* How to complete this task *
Everything below from the line with "In \DOLCE states" through the line with "arc \(ij\) is present in \(D_x\)" must be retyped exactly, except the pictures.

* Data *
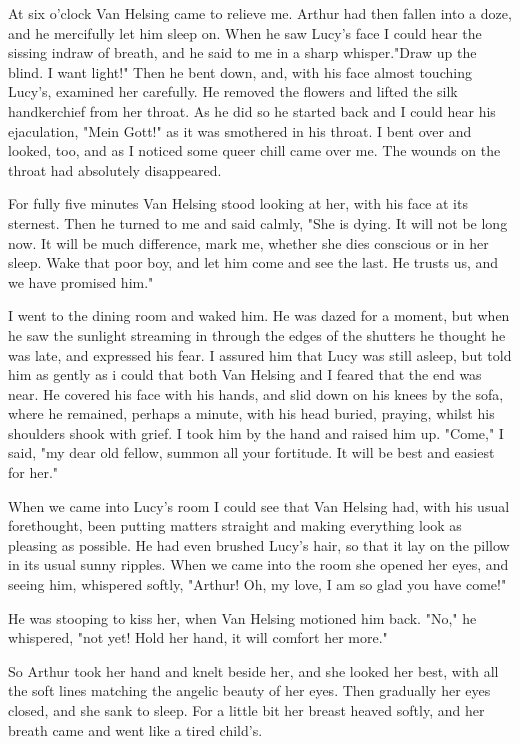 At six o'clock Van Helsing came to relieve me. Arthur had then fallen into a doze, and he mercifully let him sleep on. When he saw Lucy's face I could hear the sissing indraw of breath, and he said to me in a sharp whisper."Draw up the blind. I want light!" Then he bent down, and, with his face almost touching Lucy's, examined her carefully. He removed the flowers and lifted the silk handkerchief from her throat. As he did so he started back and I could hear his ejaculation, "Mein Gott!" as it was smothered in his throat. I bent over and looked, too, and as I noticed some queer chill came over me. The wounds on the throat had absolutely disappeared. 

For fully five minutes Van Helsing stood looking at her, with his face at its sternest. Then he turned to me and said calmly, "She is dying. It will not be long now. It will be much difference, mark me, whether she dies conscious or in her sleep. Wake that poor boy, and let him come and see the last. He trusts us, and we have promised him." 

I went to the dining room and waked him. He was dazed for a moment, but when he saw the sunlight streaming in through the edges of the shutters he thought he was late, and expressed his fear. I assured him that Lucy was still asleep, but told him as gently as i could that both Van Helsing and I feared that the end was near. He covered his face with his hands, and slid down on his knees by the sofa, where he remained, perhaps a minute, with his head buried, praying, whilst his shoulders shook with grief. I took him by the hand and raised him up. "Come," I said, "my dear old fellow, summon all your fortitude. It will be best and easiest for her." 

When we came into Lucy's room I could see that Van Helsing had, with his usual forethought, been putting matters straight and making everything look as pleasing as possible. He had even brushed Lucy's hair, so that it lay on the pillow in its usual sunny ripples. When we came into the room she opened her eyes, and seeing him, whispered softly, "Arthur! Oh, my love, I am so glad you have come!" 

He was stooping to kiss her, when Van Helsing motioned him back. "No," he whispered, "not yet! Hold her hand, it will comfort her more." 

So Arthur took her hand and knelt beside her, and she looked her best, with all the soft lines matching the angelic beauty of her eyes. Then gradually her eyes closed, and she sank to sleep. For a little bit her breast heaved softly, and her breath came and went like a tired child's. 

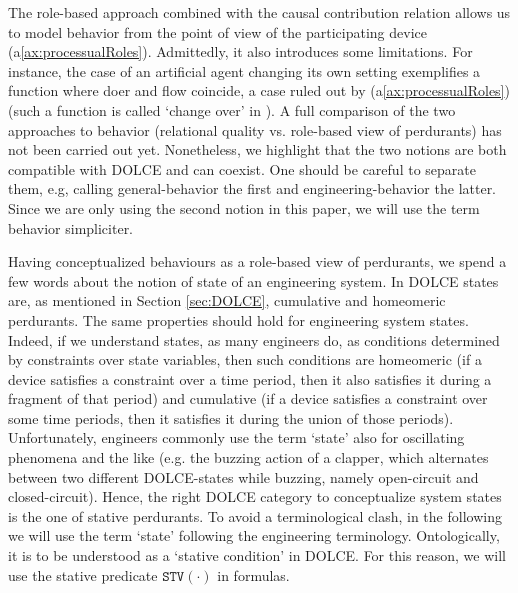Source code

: \documentclass[sw]{iosart2x}
\newcommand{\AxLabel}{\textrm{a}}
\newcommand{\refax}[1]{({\AxLabel}\ref{#1})}
\newcommand{\generalStyle}[1]{\texttt{#1}}
\newcommand{\uniRel}[2]{\generalStyle{#1}(#2)}
\newcommand{\DOLCE}{\textsc{DOLCE}\xspace} %
\newcommand{\DOLCEStative}[1]{\uniRel{{STV}}{#1}}
\newcommand{\quotes}[1]{`#1'}
\begin{document}
The role-based approach combined with the causal contribution relation allows us to model behavior from the point of view of the participating device 
\refax{ax:processualRoles}. Admittedly, it also introduces some limitations. For instance, the case of an artificial agent changing its own setting exemplifies a function where doer and flow coincide, a case ruled out by \refax{ax:processualRoles} (such a function is called `change over' in \cite{borgoKnowledgebasedAdaptiveAgents2019}).\marginpar{\color{red}{frase aggiunta}}
A full comparison of the two approaches to behavior (relational quality vs. role-based view of perdurants)
has not been carried out yet. Nonetheless, we highlight that the two notions are both compatible with \DOLCE and can coexist. One should be careful to separate them, e.g, calling general-behavior the first and engineering-behavior the latter. Since we are only using the second notion in this paper, we will use the term behavior simpliciter.


Having conceptualized behaviours as a role-based view of perdurants, we spend a few words about the notion of state of an engineering system.
In \DOLCE states are, as mentioned in Section \ref{sec:DOLCE}, cumulative and homeomeric perdurants.
The same properties should hold for engineering system states.
Indeed, if we understand states, as many engineers do, as conditions determined by constraints over state variables, then such conditions are homeomeric (if a device satisfies a constraint over a time period, then it also satisfies it during a fragment of that period) and cumulative (if a device satisfies a constraint over some time periods, then it satisfies it during the union of those periods).
Unfortunately, engineers commonly use the term \quotes{state} also for oscillating phenomena and the like (e.g. the buzzing action of a clapper, which alternates between two different \DOLCE-states while buzzing, namely open-circuit and closed-circuit). 
Hence, the right \DOLCE category to conceptualize system states is the one of stative perdurants. 
To avoid a terminological clash, in the following we will use the term \quotes{state} following the engineering terminology. Ontologically, it is to be understood as a \quotes{stative condition} in \DOLCE. For this reason, we will use the stative predicate $\DOLCEStative{\cdot}$ in formulas.
\end{document}
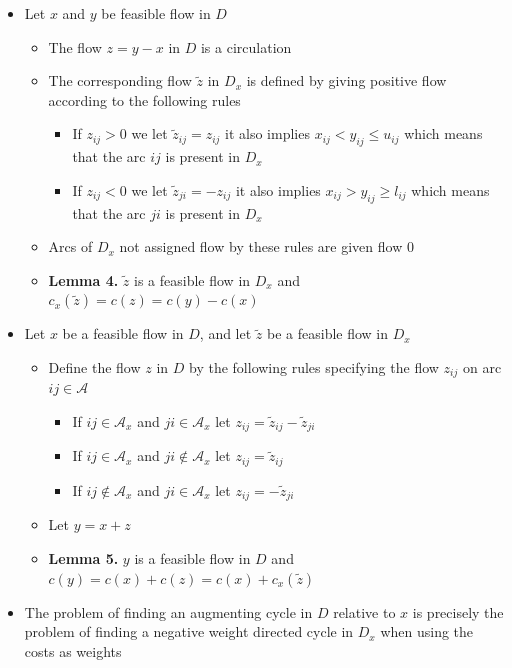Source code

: \documentclass[11pt]{article}
\begin{document}
\begin{enumerate}
\begin{itemize}
\item Let \(x\) and \(y\) be feasible flow in \(D\)
\begin{itemize}
\item The flow \(z = y-x\) in \(D\) is a circulation
\item The corresponding flow \(\tilde z\) in \(D_x\) is defined by giving positive flow according to the following rules
\begin{itemize}
\item If \(z_{ij} > 0\) we let \(\tilde z_{ij} = z_{ij}\) it also implies \(x_{ij} < y_{ij} \leq u_{ij}\) which means that the arc \(ij\) is present in \(D_x\)
\item If \(z_{ij} < 0\) we let \(\tilde z_{ji} = -z_{ij}\) it also implies \(x_{ij} > y_{ij} \geq l_{ij}\) which means that the arc \(ji\) is present in \(D_x\)
\end{itemize}
\item Arcs of \(D_x\) not assigned flow by these rules are given flow \(0\)
\item \textbf{Lemma 4.} \(\tilde z\) is a feasible flow in \(D_x\) and \(c_x(\tilde z) = c(z) = c(y) - c(x)\)
\end{itemize}

\item Let \(x\) be a feasible flow in \(D\), and let \(\tilde z\) be a feasible flow in \(D_x\)
\begin{itemize}
\item Define the flow \(z\) in \(D\) by the following rules specifying the flow \(z_{ij}\) on arc \(ij \in \mathcal A\)
\begin{itemize}
\item If \(ij \in \mathcal A_x\) and \(ji \in \mathcal A_x\) let \(z_{ij} = \tilde z_{ij} - \tilde z_{ji}\)
\item If \(ij \in \mathcal A_x\) and \(ji \notin \mathcal A_x\) let \(z_{ij} = \tilde z_{ij}\)
\item If \(ij \notin \mathcal A_x\) and \(ji \in \mathcal A_x\) let \(z_{ij} =  - \tilde z_{ji}\)
\end{itemize}
\item Let \(y = x+z\)
\item \textbf{Lemma 5.} \(y\) is a feasible flow in \(D\) and \(c(y) = c(x) + c(z) = c(x) + c_x (\tilde z)\)
\end{itemize}

\item The problem of finding an augmenting cycle in \(D\) relative to \(x\) is precisely the problem of finding a negative weight directed cycle in \(D_x\) when using the costs as weights
\end{itemize}


\end{enumerate}
\end{document}
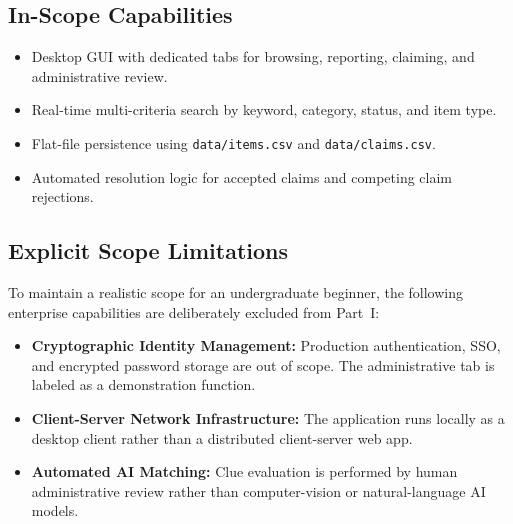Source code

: \documentclass[11pt,a4paper]{article}
\begin{document}
\subsection{In-Scope Capabilities}
\begin{itemize}
    \item Desktop GUI with dedicated tabs for browsing, reporting, claiming, and administrative review.
    \item Real-time multi-criteria search by keyword, category, status, and item type.
    \item Flat-file persistence using \texttt{data/items.csv} and \texttt{data/claims.csv}.
    \item Automated resolution logic for accepted claims and competing claim rejections.
\end{itemize}

\subsection{Explicit Scope Limitations}
To maintain a realistic scope for an undergraduate beginner, the following enterprise capabilities are deliberately excluded from Part~I:
\begin{itemize}
    \item \textbf{Cryptographic Identity Management:} Production authentication, SSO, and encrypted password storage are out of scope. The administrative tab is labeled as a demonstration function.
    \item \textbf{Client-Server Network Infrastructure:} The application runs locally as a desktop client rather than a distributed client-server web app.
    \item \textbf{Automated AI Matching:} Clue evaluation is performed by human administrative review rather than computer-vision or natural-language AI models.
\end{itemize}

\end{document}
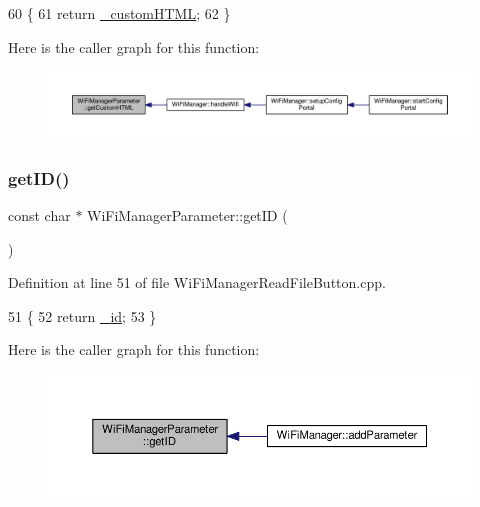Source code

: \begin{DoxyCode}
60                                                 \{
61   \textcolor{keywordflow}{return} \hyperlink{class_wi_fi_manager_parameter_a3823cb117da1a75860cc3e81b0c6f80d}{\_customHTML};
62 \}
\end{DoxyCode}
Here is the caller graph for this function\+:\nopagebreak
\begin{figure}[H]
\begin{center}
\leavevmode
\includegraphics[width=350pt]{d7/d08/class_wi_fi_manager_parameter_a596273c189eb40107500cee3ad31b13b_icgraph}
\end{center}
\end{figure}
\mbox{\label{class_wi_fi_manager_parameter_af57919615418fff788310ba9cc2664d8}} 
\subsubsection{\texorpdfstring{get\+I\+D()}{getID()}}
{\footnotesize\ttfamily const char $\ast$ Wi\+Fi\+Manager\+Parameter\+::get\+ID (\begin{DoxyParamCaption}{ }\end{DoxyParamCaption})}



Definition at line 51 of file Wi\+Fi\+Manager\+Read\+File\+Button.\+cpp.


\begin{DoxyCode}
51                                         \{
52   \textcolor{keywordflow}{return} \hyperlink{class_wi_fi_manager_parameter_a2b468d83df6e0714c18a38f09e7996ed}{\_id};
53 \}
\end{DoxyCode}
Here is the caller graph for this function\+:\nopagebreak
\begin{figure}[H]
\begin{center}
\leavevmode
\includegraphics[width=350pt]{d7/d08/class_wi_fi_manager_parameter_af57919615418fff788310ba9cc2664d8_icgraph}
\end{center}
\end{figure}
\mbox{\label{class_wi_fi_manager_parameter_a69124c6f46876d1ede54177c692e3382}}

* Answer box *
In \DOLCE states are, as mentioned in Section \ref{sec:DOLCE}, cumulative and homeomeric perdurants.
The same properties should hold for engineering system states.
Indeed, if we understand states, as many engineers do, as conditions determined by constraints over state variables, then such conditions are homeomeric (if a device satisfies a constraint over a time period, then it also satisfies it during a fragment of that period) and cumulative (if a device satisfies a constraint over some time periods, then it satisfies it during the union of those periods).
Unfortunately, engineers commonly use the term \quotes{state} also for oscillating phenomena and the like (e.g. the buzzing action of a clapper, which alternates between two different \DOLCE-states while buzzing, namely open-circuit and closed-circuit). 
Hence, the right \DOLCE category to conceptualize system states is the one of stative perdurants. 
To avoid a terminological clash, in the following we will use the term \quotes{state} following the engineering terminology. Ontologically, it is to be understood as a \quotes{stative condition} in \DOLCE. For this reason, we will use the stative predicate $\DOLCEStative{\cdot}$ in formulas.
\end{document}
Source code

: \documentclass[11pt]{article}
\begin{document}
\begin{enumerate}
\begin{itemize}
\item Let \(x\) and \(y\) be feasible flow in \(D\)
\begin{itemize}
\item The flow \(z = y-x\) in \(D\) is a circulation
\item The corresponding flow \(\tilde z\) in \(D_x\) is defined by giving positive flow according to the following rules
\begin{itemize}
\item If \(z_{ij} > 0\) we let \(\tilde z_{ij} = z_{ij}\) it also implies \(x_{ij} < y_{ij} \leq u_{ij}\) which means that the arc \(ij\) is present in \(D_x\)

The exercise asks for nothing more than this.